Pakistan’s time of need

PAKISTAN’S TIME OF NEED…. Devastating flooding has left a fifth of Pakistan underwater, affecting 14 million people, many of whom are now dependent on humanitarian aid to survive, and killing 1,600. Public health officials fear water-borne diseases may make matters even worse with “hazards from dirty floodwater warming in the daytime summer heat.”

And while this story is obviously about a humanitarian crisis, there are geo-political considerations, given security concerns in Pakistan and its role in the region. The Pakistani Taliban, for example, has said it’s prepared to help flood victims — but only if the Pakistani government agrees not to accept assistance from the United States.

Fortunately, Pakistani officials have done the opposite, and the U.S. is responding in a country where America isn’t especially popular. The Washington Post noted, “While the ultimate impact on Pakistani public opinion is unknown, the United States has earned rare and almost universal praise here for acting quickly to speed aid to those hit hardest.”

The Pakistanis rescued Wednesday were among more than 2,700 picked up over the past week by six U.S. choppers that have also delivered bags of flour and biscuits to stranded residents of the flood-ravaged Swat Valley, in the country’s northwest. Nineteen larger helicopters will take over that effort, the U.S. Central Command announced Wednesday night.

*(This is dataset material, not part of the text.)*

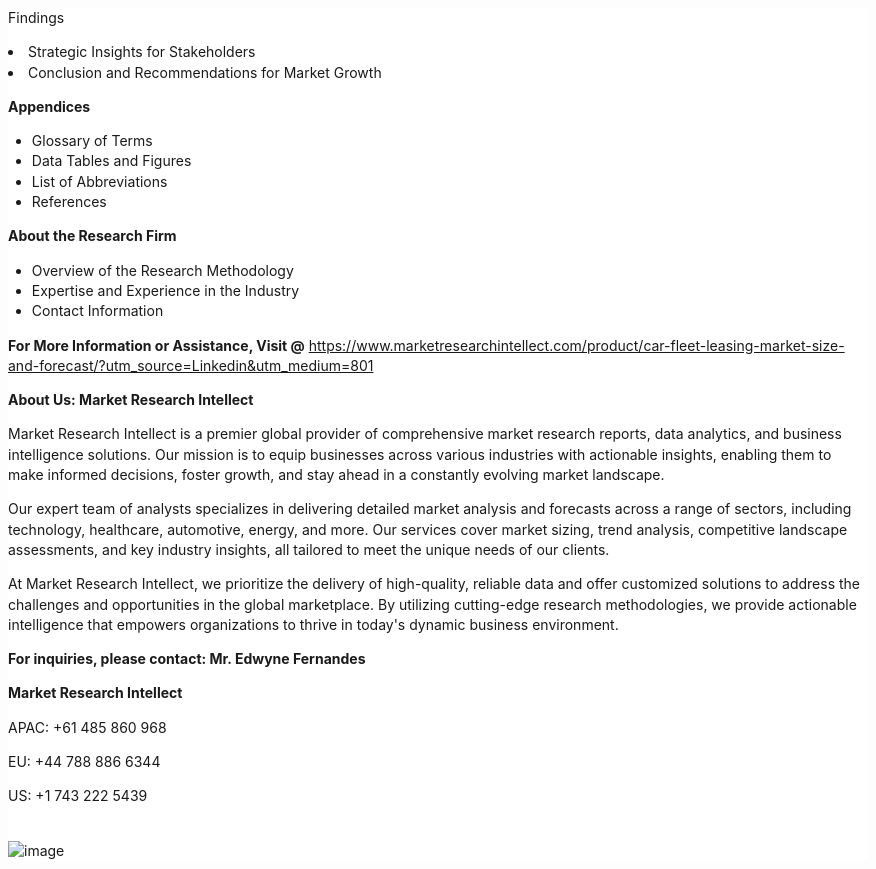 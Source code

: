 Findings</li><li>Strategic Insights for Stakeholders</li><li>Conclusion and Recommendations for Market Growth</li></ul><p><strong>Appendices</strong></p><ul><li>Glossary of Terms</li><li>Data Tables and Figures</li><li>List of Abbreviations</li><li>References</li></ul><p><strong>About the Research Firm</strong></p><ul><li>Overview of the Research Methodology</li><li>Expertise and Experience in the Industry</li><li>Contact Information</li></ul></div><div class="article-main__content" data-test-id="publishing-text-block"><p><span class="font-[700]"><strong>For More Information or Assistance, Visit @</strong>&nbsp;<a href="https://www.marketresearchintellect.com/product/car-fleet-leasing-market-size-and-forecast/?utm_source=Linkedin&utm_medium=801">https://www.marketresearchintellect.com/product/car-fleet-leasing-market-size-and-forecast/?utm_source=Linkedin&utm_medium=801</a></span></p><p><strong>About Us: Market Research Intellect</strong></p><p>Market Research Intellect is a premier global provider of comprehensive market research reports, data analytics, and business intelligence solutions. Our mission is to equip businesses across various industries with actionable insights, enabling them to make informed decisions, foster growth, and stay ahead in a constantly evolving market landscape.</p><p>Our expert team of analysts specializes in delivering detailed market analysis and forecasts across a range of sectors, including technology, healthcare, automotive, energy, and more. Our services cover market sizing, trend analysis, competitive landscape assessments, and key industry insights, all tailored to meet the unique needs of our clients.</p><p>At Market Research Intellect, we prioritize the delivery of high-quality, reliable data and offer customized solutions to address the challenges and opportunities in the global marketplace. By utilizing cutting-edge research methodologies, we provide actionable intelligence that empowers organizations to thrive in today's dynamic business environment.</p><p><strong>For inquiries, please contact: Mr. Edwyne Fernandes</strong></p><p><strong>Market Research Intellect</strong></p><p>APAC: +61 485 860 968</p><p>EU: +44 788 886 6344</p><p>US: +1 743 222 5439</p></div><div class="article-main__content" data-test-id="publishing-text-block">&nbsp;</div>
![image](https://github.com/user-attachments/assets/f2ba53a1-8b01-4a50-8f16-74b93eb1e1b8)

“The American assistance has been considerable, it has been prompt, and it has been effective,” said Tanvir Ahmad Khan, a former Pakistani foreign secretary and now chairman of the Islamabad-based Institute of Strategic Studies. “The sheer visibility of American personnel and helicopters working in the field gives a feeling of very welcome assistance from the United States.”

The point of international aid in a crisis is to relieve suffering; generating goodwill can’t be the top concern. That said, this is an opportunity for the U.S. to make a difference in saving lives in the short term, while improving our standing in Pakistan for the future.

There was an initial delay in deploying U.S. helicopters at use in Afghanistan, but American personnel and equipment have been arriving quickly since. The USS Peleliu is off the Pakistani coast, carrying 19 new heavy-lift helicopters to aid in the response. “Pakistan is our friend, an ally, and in their time of need, we are committed to partnering with their government and military to support their efforts to bring relief to the millions of Pakistanis impacted by these floods,” Gen. James N. Mattis, the new Centcom commander, said as he announced the additional helicopters.

Shuja Nawaz, director of the Atlantic Council’s South Asia Center, added, “Rapid U.S. action to support Pakistan’s relief efforts may help improve America’s image among a population that generally resents the United States. Washington’s $55 million aid pledge makes it the largest donor among the international community. U.S. Chinooks — seen as angels of mercy after the 2005 earthquake — are helping Pakistanis over flood-ravaged mountains and plains, and represent both U.S. ability to help Pakistanis and the Pakistani military’s willingness to work with its U.S. counterparts.”